Saturday, 2 February 2008

Haves, Havants and hopefuls

First published in The Grecian, 02 February 2008, Exeter City -v- Stevenage Borough

Even when, as with Exeter, your own team has been knocked out; even when the bookies say one of the ‘big four’ is bound to win; even when second-string players replace stars; even when the oft-used appellation ‘magic’ sounds beyond cliché … still the FA Cup has the capacity to grab us by the eyeballs and sum up everything football aspires to be.

The classic example came last week, when Blue Square South have-a-go-heroes Havant & Waterlooville took on the undoubted ‘haves’ of Liverpool and stole the lead from them not once but twice, before finally going down to 5-2 in a truly memorable Anfield encounter.

Rafa Benitez, cheered from the rafters even when his millionaires were 2-1 down (such is the animosity towards wealthy American owners on Merseyside right now), put it succinctly. “This couldn’t happen in Spain”, he declared, recalling that non-league teams are barred from the Copa del Rey.

It wasn’t a resentful statement – though the romance of minnows worrying the Premiership’s big fish was never likely to persuade Steven Gerrard and his bling boys to start fraternising with the bin men and caretakers.

From Havant’s perspective, the long-term benefits of a cool £240,000 proceeds from the tie will stretch a good deal further than the afterglow of a treasured defeat. Though not as long as the memories, of course.

And that’s the point. Put ‘Exeter versus Manchester United’ into Google and you’ll still come up with 26,000 hits and a forest of tales, clips and comments. For those who don’t spend their footballing days in the spotlight, the game isn’t captured in pounds and positions; it’s evoked in memories and ‘maybes’.

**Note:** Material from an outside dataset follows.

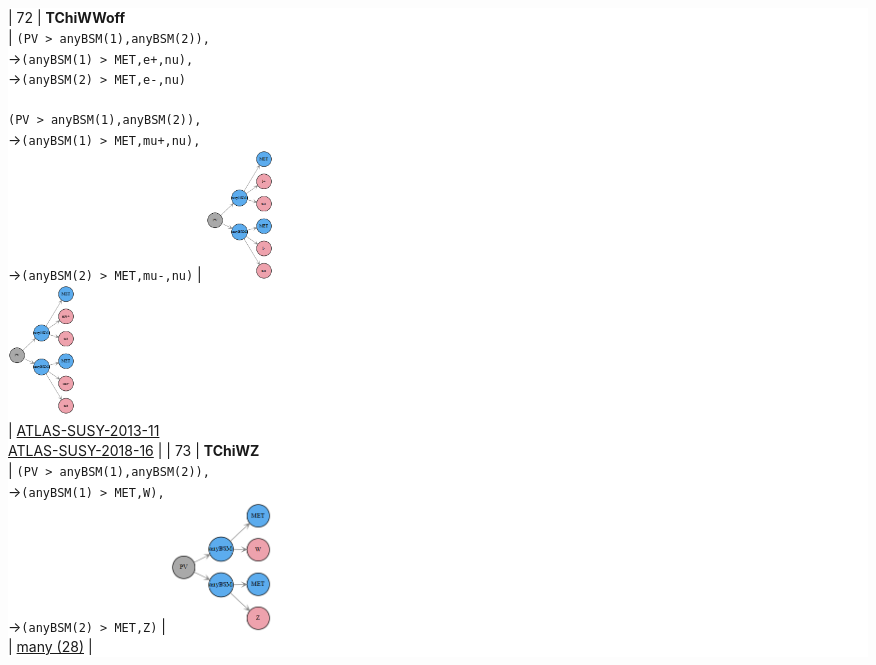 | 72 | <a name="TChiWWoff"></a>**TChiWWoff**<br> | `(PV > anyBSM(1),anyBSM(2)),`<BR> &rarr;`(anyBSM(1) > MET,e+,nu),`<BR> &rarr;`(anyBSM(2) > MET,e-,nu)`<BR><BR>`(PV > anyBSM(1),anyBSM(2)),`<BR> &rarr;`(anyBSM(1) > MET,mu+,nu),`<BR> &rarr;`(anyBSM(2) > MET,mu-,nu)` | <img alt="TChiWWoff_1" src="../smsgraphs/TChiWWoff_1.png" height="130"><BR><img alt="TChiWWoff_2" src="../smsgraphs/TChiWWoff_2.png" height="130"><BR> | [ATLAS-SUSY-2013-11](https://atlas.web.cern.ch/Atlas/GROUPS/PHYSICS/PAPERS/SUSY-2013-11/)<BR>[ATLAS-SUSY-2018-16](https://atlas.web.cern.ch/Atlas/GROUPS/PHYSICS/PAPERS/SUSY-2018-16/) |
| 73 | <a name="TChiWZ"></a>**TChiWZ**<br> | `(PV > anyBSM(1),anyBSM(2)),`<BR> &rarr;`(anyBSM(1) > MET,W),`<BR> &rarr;`(anyBSM(2) > MET,Z)` | <img alt="TChiWZ_1" src="../smsgraphs/TChiWZ_1.png" height="130"><BR> | [many (28)](ListOfAnalyses300-betaWithSuperseded) |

Like the cheeky ‘nutmeg’ Scott Hiley performed on Cristiano Ronaldo, for instance. The Portugese superstar looked momentarily annoyed, but has probably forgotten it entirely by now. For Grecians fans, and Scott himself no doubt, it will live for a lifetime.

But what of the FA Cup itself? Can it thrive and prosper in an era when Reading’s Dave Kitson can dismiss it summarily, when Premier League sides make eight or nine first-team changes in the earlier rounds, and when the chances of an outsider actually lifting it at the new Wembley seem ever more remote?

I believe it can. Because the final outcome is only part of what sustains the competition’s spell; and because our memories are a little deceptive. Though Manchester United, Arsenal, Chelsea and Liverpool have won 18 of the last 20 finals between them and you’d have to go back to Wimbledon in 1988 for a real shock, the relative predictability has been with us since the 1970s.

On the other hand, ‘giant killings’ have been a regular occurrence, and if the gulf between a handful of elite sides and the rest has grown, the days of poor performances, hopelessly unfit players and endemic tactical naiveté in the lower divisions have also been banished.

Well, almost. It’s comparative, of course, but there are far fewer ‘walkovers’ than there used to be. Oddly, the real embarrassments are more likely to be experienced between teams where the gap ought not to be so great. Derby’s 4-1 humiliation by Preston, for instance.

That said, since the foundation of the Football League, Tottenham Hotspur have been the only non-league winners of the FA Cup, in 1901. They were then playing in the Southern League and were only elected to the League proper in 1908. Don’t expect that record ever to be beaten.

Meanwhile, Exeter and dozens of other aspiring giants won’t be snubbing the possibility of more Cup glory too soon, even if promotion is the unquestioned priority. Football cannot live by league status alone.